Flux.2 Klein Anatomy Horror? Here’s How to Fix
Hello creators — in this article we’re diving into the newly released Flux.2 Klein model and, more importantly, how to make it behave better inside ComfyUI.
Black Forest Labs describes Flux.2 Klein as their fastest image model so far, capable of both text-to-image generation and image editing, and able to run on consumer hardware with as little as ~13GB of VRAM. In my own testing, it really is impressive — but there’s a catch: it can be tricky to use well, especially when it comes to human anatomy.
A lot of people report the same problems:
- A man with three legs
- A woman with three hands
- Someone with six fingers
- Hands that look “melted” or fused together
So in this article, I’ll walk you through the specific settings I adjusted to reduce anatomy mistakes, based on hundreds of generations I ran to stress-test step counts, samplers, and CFG values.

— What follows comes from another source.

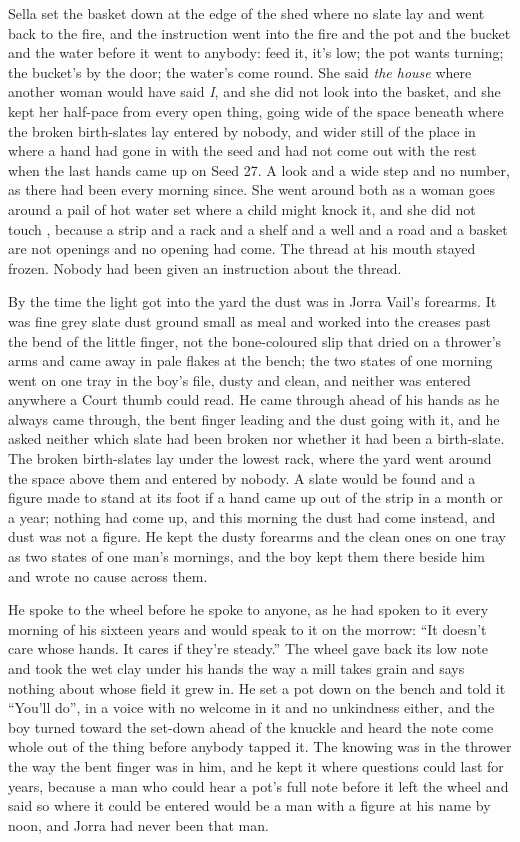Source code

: Sella set the basket down at the edge of the shed where no slate lay and went back to the fire, and the instruction went into the fire and the pot and the bucket and the water before it went to anybody: feed it, it's low; the pot wants turning; the bucket's by the door; the water's come round. She said \emph{the house} where another woman would have said \emph{I}, and she did not look into the basket, and she kept her half-pace from every open thing, going wide of the space beneath  where the broken birth-slates lay entered by nobody, and wider still of the place in  where a hand had gone in with the seed and had not come out with the rest when the last hands came up on Seed 27. A look and a wide step and no number, as there had been every morning since. She went around both as a woman goes around a pail of hot water set where a child might knock it, and she did not touch , because a strip and a rack and a shelf and a well and a road and a basket are not openings and no opening had come. The thread at his mouth stayed frozen. Nobody had been given an instruction about the thread.

By the time the light got into the yard the dust was in Jorra Vail's forearms. It was fine grey slate dust ground small as meal and worked into the creases past the bend of the little finger, not the bone-coloured slip that dried on a thrower's arms and came away in pale flakes at the bench; the two states of one morning went on one tray in the boy's file, dusty and clean, and neither was entered anywhere a Court thumb could read. He came through ahead of his hands as he always came through, the bent finger leading and the dust going with it, and he asked neither which slate had been broken nor whether it had been a birth-slate. The broken birth-slates lay under the lowest rack, where the yard went around the space above them and entered by nobody. A slate would be found and a figure made to stand at its foot if a hand came up out of the strip in a month or a year; nothing had come up, and this morning the dust had come instead, and dust was not a figure. He kept the dusty forearms and the clean ones on one tray as two states of one man's mornings, and the boy kept them there beside him and wrote no cause across them.

He spoke to the wheel before he spoke to anyone, as he had spoken to it every morning of his sixteen years and would speak to it on the morrow: “It doesn't care whose hands. It cares if they're steady.” The wheel gave back its low note and took the wet clay under his hands the way a mill takes grain and says nothing about whose field it grew in. He set a pot down on the bench and told it “You'll do”, in a voice with no welcome in it and no unkindness either, and the boy turned toward the set-down ahead of the knuckle and heard the note come whole out of the thing before anybody tapped it. The knowing was in the thrower the way the bent finger was in him, and he kept it where questions could last for years, because a man who could hear a pot's full note before it left the wheel and said so where it could be entered would be a man with a figure at his name by noon, and Jorra had never been that man.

Along the way you’ll also see something important: these settings don’t just affect anatomy — they can subtly change composition, texture, and overall look too.
Before we jump into settings, though, let’s do a quick comparison with Z Image Turbo, because the differences help explain why Klein feels so compelling — and why people are willing to wrestle with it.
YouTube Tutorial:
Gain exclusive access to advanced ComfyUI workflows and resources by joining our community now!
Flux.2 Klein vs Z Image Turbo: What Stood Out in Testing
To keep things clear, here’s what I used for the comparison:
- Flux.2 Klein: fp8 version of the 9b model (file size 9.4GB)
- Z Image Turbo: bf16 version (file size 12.3GB)
There are plenty of ways to compare models, but I’m going to focus on what was most obvious across my tests.
1) Prompt Following: Klein Tracks Instructions More Reliably
In multiple cases, Flux.2 Klein simply followed prompts better than Z Image Turbo — especially prompts involving precise interactions between hands and objects.
For example, in one prompt I asked:
- The woman’s fingers should hover millimeters above a black queen chess piece
- The man’s hand should wrap around her wrist

In my results, Klein was more likely to depict those interactions the way I described. Z Image sometimes drifted away from the instruction — and if you look closely, it can also produce anatomy problems of its own.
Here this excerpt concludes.